The startup opioid use disorder therapy service Bicycle Health will soon be available to patients in half the country, just three years after its launch in 2017, according to founder Ankit Gupta.
A serial entrepreneur whose last company, Pulse News, was acquired by LinkedIn back in 2013, Gupta left LinkedIn in 2016 (around the time of the Microsoft acquisition) to pursue something more meaningful. He settled on trying to find a better way to address the opioid addiction epidemic, which was responsible for more than 42,000 deaths the year he left LinkedIn.
By 2018, deaths from overdoses would exceed 47,000, according to data from the U.S. Department of Health and Human Services.
And the problem isn't going away. Bicycle Health's statistics indicate that 92 million Americans are potentially at risk for developing opioid use disorder, and 2 million Americans are already diagnosed as opioid addicts.
Initially, the company worked out of a clinic in Redwood City, California, but as the COVID-19 pandemic took hold in the U.S. earlier this year and forced treatment facilities to undertake preventative measures to stop the spread of the disease, Bicycle Health began adopting virtual treatment methods.
Under new regulations delivered by HHS, many therapies and drug treatments that had only been available in-person were able to be distributed remotely. The change caused an explosion in remote-care services and companies like Bicycle Health rushed to capitalize.
The company is currently offering treatment options in 18 states and is on track to be available in 25 states by the end of the first quarter of 2021.

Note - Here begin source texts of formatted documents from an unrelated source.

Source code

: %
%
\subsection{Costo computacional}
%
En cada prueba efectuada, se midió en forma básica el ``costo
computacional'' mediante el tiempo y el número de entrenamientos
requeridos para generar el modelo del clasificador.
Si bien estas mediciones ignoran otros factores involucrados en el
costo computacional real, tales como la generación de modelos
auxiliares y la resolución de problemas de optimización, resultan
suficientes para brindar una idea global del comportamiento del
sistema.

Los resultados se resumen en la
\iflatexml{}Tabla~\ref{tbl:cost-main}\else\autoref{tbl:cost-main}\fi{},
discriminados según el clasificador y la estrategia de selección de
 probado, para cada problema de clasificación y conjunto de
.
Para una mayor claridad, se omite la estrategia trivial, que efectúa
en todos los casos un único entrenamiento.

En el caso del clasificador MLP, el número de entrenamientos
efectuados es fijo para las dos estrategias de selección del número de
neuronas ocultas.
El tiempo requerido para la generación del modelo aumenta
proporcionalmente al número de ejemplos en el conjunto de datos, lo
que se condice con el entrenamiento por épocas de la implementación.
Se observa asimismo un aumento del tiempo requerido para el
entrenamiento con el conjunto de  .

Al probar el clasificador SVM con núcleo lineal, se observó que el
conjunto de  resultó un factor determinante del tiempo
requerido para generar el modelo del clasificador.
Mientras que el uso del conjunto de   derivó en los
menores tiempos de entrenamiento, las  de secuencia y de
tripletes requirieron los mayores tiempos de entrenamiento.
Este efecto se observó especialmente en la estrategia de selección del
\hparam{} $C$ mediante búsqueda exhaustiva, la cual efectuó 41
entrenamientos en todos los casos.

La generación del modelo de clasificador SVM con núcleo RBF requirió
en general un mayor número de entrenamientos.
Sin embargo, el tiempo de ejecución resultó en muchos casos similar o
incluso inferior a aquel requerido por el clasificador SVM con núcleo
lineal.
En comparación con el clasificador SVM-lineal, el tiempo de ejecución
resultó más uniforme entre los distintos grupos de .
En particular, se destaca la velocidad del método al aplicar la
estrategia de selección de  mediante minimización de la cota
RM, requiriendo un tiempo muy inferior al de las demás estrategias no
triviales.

Backing that growth are a slew of individual and institutional investors led by the venture investment firm, SignalFire, which led Bicycle Health's seed round. In all, the company has raised roughly $5.5 million from investors, including SignalFire, Hustle Fund, Romulus Capital and individual investors like Jeff Weiner, the former chief executive of LinkedIn; Sami Inkinen, the founder of Virta Health; Rushika Fernandopulle, the founder of Iora Health; and John Simon, the co-founder of General Catalyst through his Greenlight Fund.
Bicycle Health both prescribes buprenorphine as a medical treatment and offers a team of health coaches to address the behavioral and mental health issues attendant with detoxifying.
There are three health coaches on staff to manage the care of the company's current roster of 2,000 patients, and those coaches are bolstered by 12 clinical support specialists, Gupta said.
Treatment is delivered and managed through the company's mobile app, and is supplemented by regular in-home diagnostic testing to monitor a patient's progress, according to Gupta.
Working with GoodRx, the company has been able to drive down over-the-counter costs for patients who don't have healthcare, and Gupta said that Bicycle Health would be working with local and national healthcare providers to try to defray as much of the costs as the company can.
"We want to subsidize the costs as much as possible for our patients," he said.
The goal, Gupta said in an interview with TechCrunch earlier this year, is "making sure that this industry is making sure that they're helping people make a change instead of keeping them stuck."
And although Gupta comes from a software industry whose guiding principle has been to move fast and break things, he realizes that healthcare doesn't work that way. "Move fast and break things is the wrong mindset for healthcare," he said. "You have to build a safe space … and I don’t mean a safe space legally but a safe space where patients can be served."